• Data in this exercise:

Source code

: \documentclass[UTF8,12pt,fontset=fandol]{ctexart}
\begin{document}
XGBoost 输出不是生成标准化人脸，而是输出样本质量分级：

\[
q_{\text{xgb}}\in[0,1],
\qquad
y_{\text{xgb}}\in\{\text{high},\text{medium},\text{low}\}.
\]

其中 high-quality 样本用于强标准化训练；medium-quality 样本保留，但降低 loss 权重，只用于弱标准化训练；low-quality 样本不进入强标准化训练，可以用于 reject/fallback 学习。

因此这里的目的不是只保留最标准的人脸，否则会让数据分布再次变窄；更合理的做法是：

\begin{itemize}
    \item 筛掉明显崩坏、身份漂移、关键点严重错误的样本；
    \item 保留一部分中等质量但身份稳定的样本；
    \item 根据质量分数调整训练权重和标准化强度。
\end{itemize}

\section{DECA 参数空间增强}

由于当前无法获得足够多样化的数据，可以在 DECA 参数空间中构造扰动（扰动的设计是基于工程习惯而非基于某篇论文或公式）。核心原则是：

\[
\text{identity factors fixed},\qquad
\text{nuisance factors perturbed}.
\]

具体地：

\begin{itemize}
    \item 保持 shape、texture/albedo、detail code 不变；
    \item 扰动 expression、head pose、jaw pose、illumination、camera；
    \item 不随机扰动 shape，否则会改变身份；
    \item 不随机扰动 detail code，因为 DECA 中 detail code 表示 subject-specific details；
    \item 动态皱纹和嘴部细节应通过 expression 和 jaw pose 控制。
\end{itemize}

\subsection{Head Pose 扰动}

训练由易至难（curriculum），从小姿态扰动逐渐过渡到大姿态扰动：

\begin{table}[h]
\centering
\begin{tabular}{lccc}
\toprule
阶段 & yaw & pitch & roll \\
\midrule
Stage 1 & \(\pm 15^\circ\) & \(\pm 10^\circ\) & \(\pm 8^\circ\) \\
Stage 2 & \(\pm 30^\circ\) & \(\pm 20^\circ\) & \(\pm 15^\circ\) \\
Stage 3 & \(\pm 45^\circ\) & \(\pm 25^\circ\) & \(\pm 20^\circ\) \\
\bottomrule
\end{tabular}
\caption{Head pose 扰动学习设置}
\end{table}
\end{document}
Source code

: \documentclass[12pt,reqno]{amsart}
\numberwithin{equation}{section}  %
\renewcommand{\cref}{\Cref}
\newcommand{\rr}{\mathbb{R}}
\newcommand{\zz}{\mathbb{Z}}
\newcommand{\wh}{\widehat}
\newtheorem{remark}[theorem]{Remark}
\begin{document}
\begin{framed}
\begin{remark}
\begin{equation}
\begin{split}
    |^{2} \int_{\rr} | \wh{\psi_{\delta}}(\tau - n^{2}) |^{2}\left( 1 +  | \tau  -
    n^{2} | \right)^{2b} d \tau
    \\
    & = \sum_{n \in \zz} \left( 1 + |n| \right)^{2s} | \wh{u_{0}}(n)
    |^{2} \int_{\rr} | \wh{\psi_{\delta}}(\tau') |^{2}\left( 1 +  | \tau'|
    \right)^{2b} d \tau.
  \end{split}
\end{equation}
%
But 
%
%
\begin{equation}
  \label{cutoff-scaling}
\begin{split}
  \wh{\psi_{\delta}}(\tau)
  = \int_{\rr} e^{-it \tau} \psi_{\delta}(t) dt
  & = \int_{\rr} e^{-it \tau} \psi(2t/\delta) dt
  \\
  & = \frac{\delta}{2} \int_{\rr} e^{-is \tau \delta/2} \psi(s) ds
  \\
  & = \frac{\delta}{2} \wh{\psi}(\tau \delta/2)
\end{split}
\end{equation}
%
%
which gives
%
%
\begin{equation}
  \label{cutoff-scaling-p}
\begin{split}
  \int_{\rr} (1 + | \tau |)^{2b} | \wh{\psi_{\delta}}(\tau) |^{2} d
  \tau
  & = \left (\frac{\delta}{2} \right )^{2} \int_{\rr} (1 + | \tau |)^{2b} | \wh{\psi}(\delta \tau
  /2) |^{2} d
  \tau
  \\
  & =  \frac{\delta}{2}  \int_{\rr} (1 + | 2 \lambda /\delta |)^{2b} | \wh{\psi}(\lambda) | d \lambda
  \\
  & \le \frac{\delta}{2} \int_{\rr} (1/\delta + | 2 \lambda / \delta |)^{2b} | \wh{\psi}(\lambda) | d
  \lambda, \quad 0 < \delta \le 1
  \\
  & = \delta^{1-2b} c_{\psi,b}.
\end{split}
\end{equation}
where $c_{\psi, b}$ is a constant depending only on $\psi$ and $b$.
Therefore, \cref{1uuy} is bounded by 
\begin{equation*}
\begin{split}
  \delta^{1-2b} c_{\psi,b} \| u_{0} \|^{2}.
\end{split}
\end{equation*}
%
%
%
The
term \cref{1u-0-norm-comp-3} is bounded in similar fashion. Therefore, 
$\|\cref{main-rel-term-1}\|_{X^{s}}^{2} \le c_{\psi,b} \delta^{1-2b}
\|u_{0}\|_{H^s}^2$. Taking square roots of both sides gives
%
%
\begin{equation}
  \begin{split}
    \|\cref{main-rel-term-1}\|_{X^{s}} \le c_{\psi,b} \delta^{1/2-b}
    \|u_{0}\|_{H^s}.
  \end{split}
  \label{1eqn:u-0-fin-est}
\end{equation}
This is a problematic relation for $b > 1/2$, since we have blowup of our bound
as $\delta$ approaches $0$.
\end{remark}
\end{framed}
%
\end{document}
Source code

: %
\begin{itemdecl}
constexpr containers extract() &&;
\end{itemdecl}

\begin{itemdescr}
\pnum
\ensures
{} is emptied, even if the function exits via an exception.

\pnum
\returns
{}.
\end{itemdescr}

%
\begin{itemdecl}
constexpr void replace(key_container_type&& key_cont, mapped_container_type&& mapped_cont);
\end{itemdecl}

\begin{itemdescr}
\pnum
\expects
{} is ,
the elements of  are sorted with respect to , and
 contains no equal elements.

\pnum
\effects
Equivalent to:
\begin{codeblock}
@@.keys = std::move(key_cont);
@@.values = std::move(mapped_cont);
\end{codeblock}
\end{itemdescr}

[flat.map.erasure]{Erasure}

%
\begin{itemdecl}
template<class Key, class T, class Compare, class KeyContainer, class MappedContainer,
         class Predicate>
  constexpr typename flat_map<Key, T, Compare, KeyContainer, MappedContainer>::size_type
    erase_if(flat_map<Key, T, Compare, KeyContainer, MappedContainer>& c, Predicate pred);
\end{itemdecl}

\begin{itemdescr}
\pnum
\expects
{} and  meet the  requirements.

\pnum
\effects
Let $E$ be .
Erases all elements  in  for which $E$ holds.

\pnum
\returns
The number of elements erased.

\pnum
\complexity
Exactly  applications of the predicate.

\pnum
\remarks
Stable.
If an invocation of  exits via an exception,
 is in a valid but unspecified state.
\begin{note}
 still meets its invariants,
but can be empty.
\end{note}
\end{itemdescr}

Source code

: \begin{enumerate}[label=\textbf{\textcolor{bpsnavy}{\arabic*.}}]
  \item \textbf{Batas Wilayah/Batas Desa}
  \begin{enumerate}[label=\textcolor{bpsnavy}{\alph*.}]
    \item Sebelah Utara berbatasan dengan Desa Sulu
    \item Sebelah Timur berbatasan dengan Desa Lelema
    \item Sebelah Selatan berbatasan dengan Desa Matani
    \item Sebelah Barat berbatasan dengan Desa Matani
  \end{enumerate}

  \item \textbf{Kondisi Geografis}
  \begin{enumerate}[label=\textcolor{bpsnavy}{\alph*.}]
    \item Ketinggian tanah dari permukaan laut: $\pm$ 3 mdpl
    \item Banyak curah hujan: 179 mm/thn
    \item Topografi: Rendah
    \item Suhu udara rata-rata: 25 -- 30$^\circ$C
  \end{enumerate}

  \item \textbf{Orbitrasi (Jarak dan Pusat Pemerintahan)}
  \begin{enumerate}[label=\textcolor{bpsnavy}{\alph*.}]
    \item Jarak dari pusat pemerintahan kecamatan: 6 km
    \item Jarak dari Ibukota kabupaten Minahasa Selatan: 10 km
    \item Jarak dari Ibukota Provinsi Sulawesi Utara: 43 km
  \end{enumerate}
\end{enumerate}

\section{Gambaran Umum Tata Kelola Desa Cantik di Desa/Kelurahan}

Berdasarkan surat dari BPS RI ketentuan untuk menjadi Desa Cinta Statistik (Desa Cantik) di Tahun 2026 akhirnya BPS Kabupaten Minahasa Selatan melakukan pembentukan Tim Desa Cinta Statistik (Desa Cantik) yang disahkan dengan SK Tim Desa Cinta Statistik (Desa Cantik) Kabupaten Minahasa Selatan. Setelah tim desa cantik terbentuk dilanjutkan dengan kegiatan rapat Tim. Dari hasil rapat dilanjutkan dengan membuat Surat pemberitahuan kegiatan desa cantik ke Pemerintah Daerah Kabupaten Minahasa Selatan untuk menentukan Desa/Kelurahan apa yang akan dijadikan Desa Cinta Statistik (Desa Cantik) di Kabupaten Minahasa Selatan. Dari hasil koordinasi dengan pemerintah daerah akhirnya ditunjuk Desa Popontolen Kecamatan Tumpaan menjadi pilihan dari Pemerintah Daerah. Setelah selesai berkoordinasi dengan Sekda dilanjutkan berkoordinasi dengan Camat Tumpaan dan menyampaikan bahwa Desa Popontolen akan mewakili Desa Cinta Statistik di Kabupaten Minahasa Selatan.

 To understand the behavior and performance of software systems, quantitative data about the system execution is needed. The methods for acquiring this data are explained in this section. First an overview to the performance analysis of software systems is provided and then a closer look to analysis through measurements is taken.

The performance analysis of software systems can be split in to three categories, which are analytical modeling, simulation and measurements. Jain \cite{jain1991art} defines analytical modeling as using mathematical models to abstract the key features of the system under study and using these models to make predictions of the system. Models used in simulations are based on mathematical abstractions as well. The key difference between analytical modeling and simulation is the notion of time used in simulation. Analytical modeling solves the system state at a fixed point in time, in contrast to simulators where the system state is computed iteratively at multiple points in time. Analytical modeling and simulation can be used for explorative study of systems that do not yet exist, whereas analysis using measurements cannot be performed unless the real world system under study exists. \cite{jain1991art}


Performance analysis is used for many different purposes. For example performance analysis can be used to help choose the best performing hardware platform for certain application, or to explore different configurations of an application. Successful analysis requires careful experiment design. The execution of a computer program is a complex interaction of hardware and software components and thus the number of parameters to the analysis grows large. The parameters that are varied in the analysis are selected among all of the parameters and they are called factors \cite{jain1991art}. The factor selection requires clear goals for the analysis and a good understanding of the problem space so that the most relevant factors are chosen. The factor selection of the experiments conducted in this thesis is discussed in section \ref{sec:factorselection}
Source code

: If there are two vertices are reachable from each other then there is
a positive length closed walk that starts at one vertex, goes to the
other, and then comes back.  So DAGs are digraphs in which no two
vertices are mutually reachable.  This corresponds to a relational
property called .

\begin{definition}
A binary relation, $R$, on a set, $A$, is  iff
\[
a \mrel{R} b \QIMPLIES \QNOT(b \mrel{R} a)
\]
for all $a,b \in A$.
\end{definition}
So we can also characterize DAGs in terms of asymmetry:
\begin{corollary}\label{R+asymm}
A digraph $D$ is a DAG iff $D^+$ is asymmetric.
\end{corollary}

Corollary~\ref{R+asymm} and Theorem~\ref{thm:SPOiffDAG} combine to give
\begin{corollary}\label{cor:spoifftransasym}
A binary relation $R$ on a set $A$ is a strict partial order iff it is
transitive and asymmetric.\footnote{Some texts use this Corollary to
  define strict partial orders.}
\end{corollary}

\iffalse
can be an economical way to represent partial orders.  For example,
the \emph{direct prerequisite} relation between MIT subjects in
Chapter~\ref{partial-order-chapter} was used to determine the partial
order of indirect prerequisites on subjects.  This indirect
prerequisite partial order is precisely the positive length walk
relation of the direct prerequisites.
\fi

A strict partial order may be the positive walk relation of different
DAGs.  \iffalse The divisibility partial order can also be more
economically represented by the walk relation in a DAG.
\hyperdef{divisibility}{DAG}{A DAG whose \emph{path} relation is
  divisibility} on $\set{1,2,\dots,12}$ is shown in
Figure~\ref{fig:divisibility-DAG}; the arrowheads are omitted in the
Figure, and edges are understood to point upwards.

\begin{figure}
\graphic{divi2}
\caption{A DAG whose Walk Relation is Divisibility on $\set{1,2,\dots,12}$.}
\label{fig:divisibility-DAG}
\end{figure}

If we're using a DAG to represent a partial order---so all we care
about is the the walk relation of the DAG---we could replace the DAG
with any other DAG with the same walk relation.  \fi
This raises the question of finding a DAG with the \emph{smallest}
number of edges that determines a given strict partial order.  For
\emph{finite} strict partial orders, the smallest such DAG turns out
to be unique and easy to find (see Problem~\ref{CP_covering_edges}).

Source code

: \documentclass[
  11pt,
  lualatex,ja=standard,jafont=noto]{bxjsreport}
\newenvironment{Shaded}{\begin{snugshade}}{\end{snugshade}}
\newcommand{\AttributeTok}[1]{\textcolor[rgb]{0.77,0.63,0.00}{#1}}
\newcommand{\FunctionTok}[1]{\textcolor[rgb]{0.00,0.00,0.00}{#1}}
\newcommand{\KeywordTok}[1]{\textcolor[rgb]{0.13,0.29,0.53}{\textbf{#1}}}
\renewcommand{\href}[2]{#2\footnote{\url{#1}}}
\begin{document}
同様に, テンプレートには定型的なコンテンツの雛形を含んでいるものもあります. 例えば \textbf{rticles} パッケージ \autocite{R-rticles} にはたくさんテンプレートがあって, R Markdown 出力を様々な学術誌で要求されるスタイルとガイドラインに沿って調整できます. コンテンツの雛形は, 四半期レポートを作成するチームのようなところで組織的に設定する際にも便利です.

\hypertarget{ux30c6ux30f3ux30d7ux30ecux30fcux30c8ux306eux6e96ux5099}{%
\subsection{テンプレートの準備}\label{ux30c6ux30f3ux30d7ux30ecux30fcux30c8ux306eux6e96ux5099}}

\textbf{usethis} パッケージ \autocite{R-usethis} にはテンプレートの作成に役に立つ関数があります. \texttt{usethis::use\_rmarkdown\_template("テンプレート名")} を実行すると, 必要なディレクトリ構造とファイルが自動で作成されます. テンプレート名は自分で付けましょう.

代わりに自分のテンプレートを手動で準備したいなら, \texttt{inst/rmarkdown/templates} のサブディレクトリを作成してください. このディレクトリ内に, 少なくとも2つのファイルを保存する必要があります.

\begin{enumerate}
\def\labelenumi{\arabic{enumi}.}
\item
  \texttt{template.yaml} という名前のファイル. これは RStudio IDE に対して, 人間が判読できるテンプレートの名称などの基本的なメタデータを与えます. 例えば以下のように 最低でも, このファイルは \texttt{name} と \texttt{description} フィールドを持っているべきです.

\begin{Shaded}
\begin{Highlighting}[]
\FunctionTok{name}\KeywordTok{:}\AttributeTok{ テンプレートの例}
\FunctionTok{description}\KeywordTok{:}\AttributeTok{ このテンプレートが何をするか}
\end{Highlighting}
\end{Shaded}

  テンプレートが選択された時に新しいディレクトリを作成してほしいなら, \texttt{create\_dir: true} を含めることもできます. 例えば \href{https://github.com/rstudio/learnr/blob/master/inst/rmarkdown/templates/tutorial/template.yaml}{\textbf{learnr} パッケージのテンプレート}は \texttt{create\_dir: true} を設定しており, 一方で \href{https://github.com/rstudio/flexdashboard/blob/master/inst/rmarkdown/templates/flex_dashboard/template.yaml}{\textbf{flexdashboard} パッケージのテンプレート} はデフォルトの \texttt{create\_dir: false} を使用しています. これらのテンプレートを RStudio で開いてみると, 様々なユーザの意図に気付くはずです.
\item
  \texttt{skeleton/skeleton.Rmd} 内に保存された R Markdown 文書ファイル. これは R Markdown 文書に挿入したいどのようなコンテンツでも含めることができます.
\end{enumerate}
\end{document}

• What the exercise asks: Work out how many lines in the entries hold the string "reachable". Your answer should consist solely of that number.

• Response box: 2